### DIRECTIONS FOR THIS TASK:
Restate all the lines below word for word, but omit the pictures.

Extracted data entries
◆ ◆ ◆ ◆ ◆ ◆ ◆

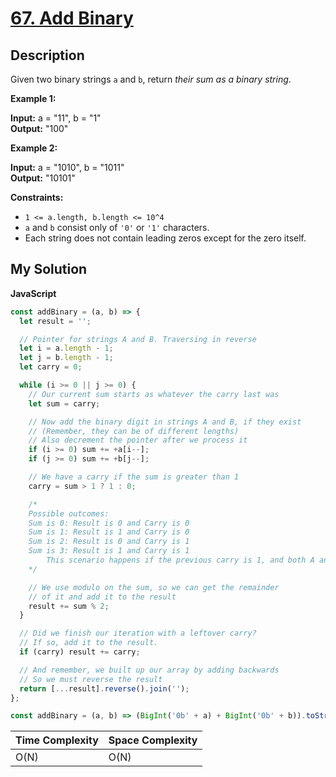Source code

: # [67. Add Binary](https://leetcode.com/problems/add-binary)

## Description

Given two binary strings `a` and `b`, return _their sum as a binary string_.

**Example 1:**

**Input:** a = "11", b = "1"  
**Output:** "100"

**Example 2:**

**Input:** a = "1010", b = "1011"  
**Output:** "10101"

**Constraints:**

- `1 <= a.length, b.length <= 10^4`
- `a` and `b` consist only of `'0'` or `'1'` characters.
- Each string does not contain leading zeros except for the zero itself.

## My Solution

**JavaScript**

```js
const addBinary = (a, b) => {
  let result = '';

  // Pointer for strings A and B. Traversing in reverse
  let i = a.length - 1;
  let j = b.length - 1;
  let carry = 0;

  while (i >= 0 || j >= 0) {
    // Our current sum starts as whatever the carry last was
    let sum = carry;

    // Now add the binary digit in strings A and B, if they exist
    // (Remember, they can be of different lengths)
    // Also decrement the pointer after we process it
    if (i >= 0) sum += +a[i--];
    if (j >= 0) sum += +b[j--];

    // We have a carry if the sum is greater than 1
    carry = sum > 1 ? 1 : 0;

    /*
    Possible outcomes:
    Sum is 0: Result is 0 and Carry is 0
    Sum is 1: Result is 1 and Carry is 0
    Sum is 2: Result is 0 and Carry is 1
    Sum is 3: Result is 1 and Carry is 1
        This scenario happens if the previous carry is 1, and both A and B are 1
    */

    // We use modulo on the sum, so we can get the remainder
    // of it and add it to the result
    result += sum % 2;
  }

  // Did we finish our iteration with a leftover carry?
  // If so, add it to the result.
  if (carry) result += carry;

  // And remember, we built up our array by adding backwards
  // So we must reverse the result
  return [...result].reverse().join('');
};
```

```js
const addBinary = (a, b) => (BigInt('0b' + a) + BigInt('0b' + b)).toString(2);
```

| Time Complexity | Space Complexity |
| --------------- | ---------------- |
| O(N)            | O(N)             |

◆ ◆ ◆ ◆ ◆ ◆ ◆

### ANSWER SECTION:
Source code

: # [67. Add Binary](https://leetcode.com/problems/add-binary)

## Description

Given two binary strings `a` and `b`, return _their sum as a binary string_.

**Example 1:**

**Input:** a = "11", b = "1"  
**Output:** "100"

**Example 2:**

**Input:** a = "1010", b = "1011"  
**Output:** "10101"

**Constraints:**

- `1 <= a.length, b.length <= 10^4`
- `a` and `b` consist only of `'0'` or `'1'` characters.
- Each string does not contain leading zeros except for the zero itself.

## My Solution

**JavaScript**

```js
const addBinary = (a, b) => {
  let result = '';

  // Pointer for strings A and B. Traversing in reverse
  let i = a.length - 1;
  let j = b.length - 1;
  let carry = 0;

  while (i >= 0 || j >= 0) {
    // Our current sum starts as whatever the carry last was
    let sum = carry;

    // Now add the binary digit in strings A and B, if they exist
    // (Remember, they can be of different lengths)
    // Also decrement the pointer after we process it
    if (i >= 0) sum += +a[i--];
    if (j >= 0) sum += +b[j--];

    // We have a carry if the sum is greater than 1
    carry = sum > 1 ? 1 : 0;

    /*
    Possible outcomes:
    Sum is 0: Result is 0 and Carry is 0
    Sum is 1: Result is 1 and Carry is 0
    Sum is 2: Result is 0 and Carry is 1
    Sum is 3: Result is 1 and Carry is 1
        This scenario happens if the previous carry is 1, and both A and B are 1
    */

    // We use modulo on the sum, so we can get the remainder
    // of it and add it to the result
    result += sum % 2;
  }

  // Did we finish our iteration with a leftover carry?
  // If so, add it to the result.
  if (carry) result += carry;

  // And remember, we built up our array by adding backwards
  // So we must reverse the result
  return [...result].reverse().join('');
};
```

```js
const addBinary = (a, b) => (BigInt('0b' + a) + BigInt('0b' + b)).toString(2);
```

| Time Complexity | Space Complexity |
| --------------- | ---------------- |
| O(N)            | O(N)             |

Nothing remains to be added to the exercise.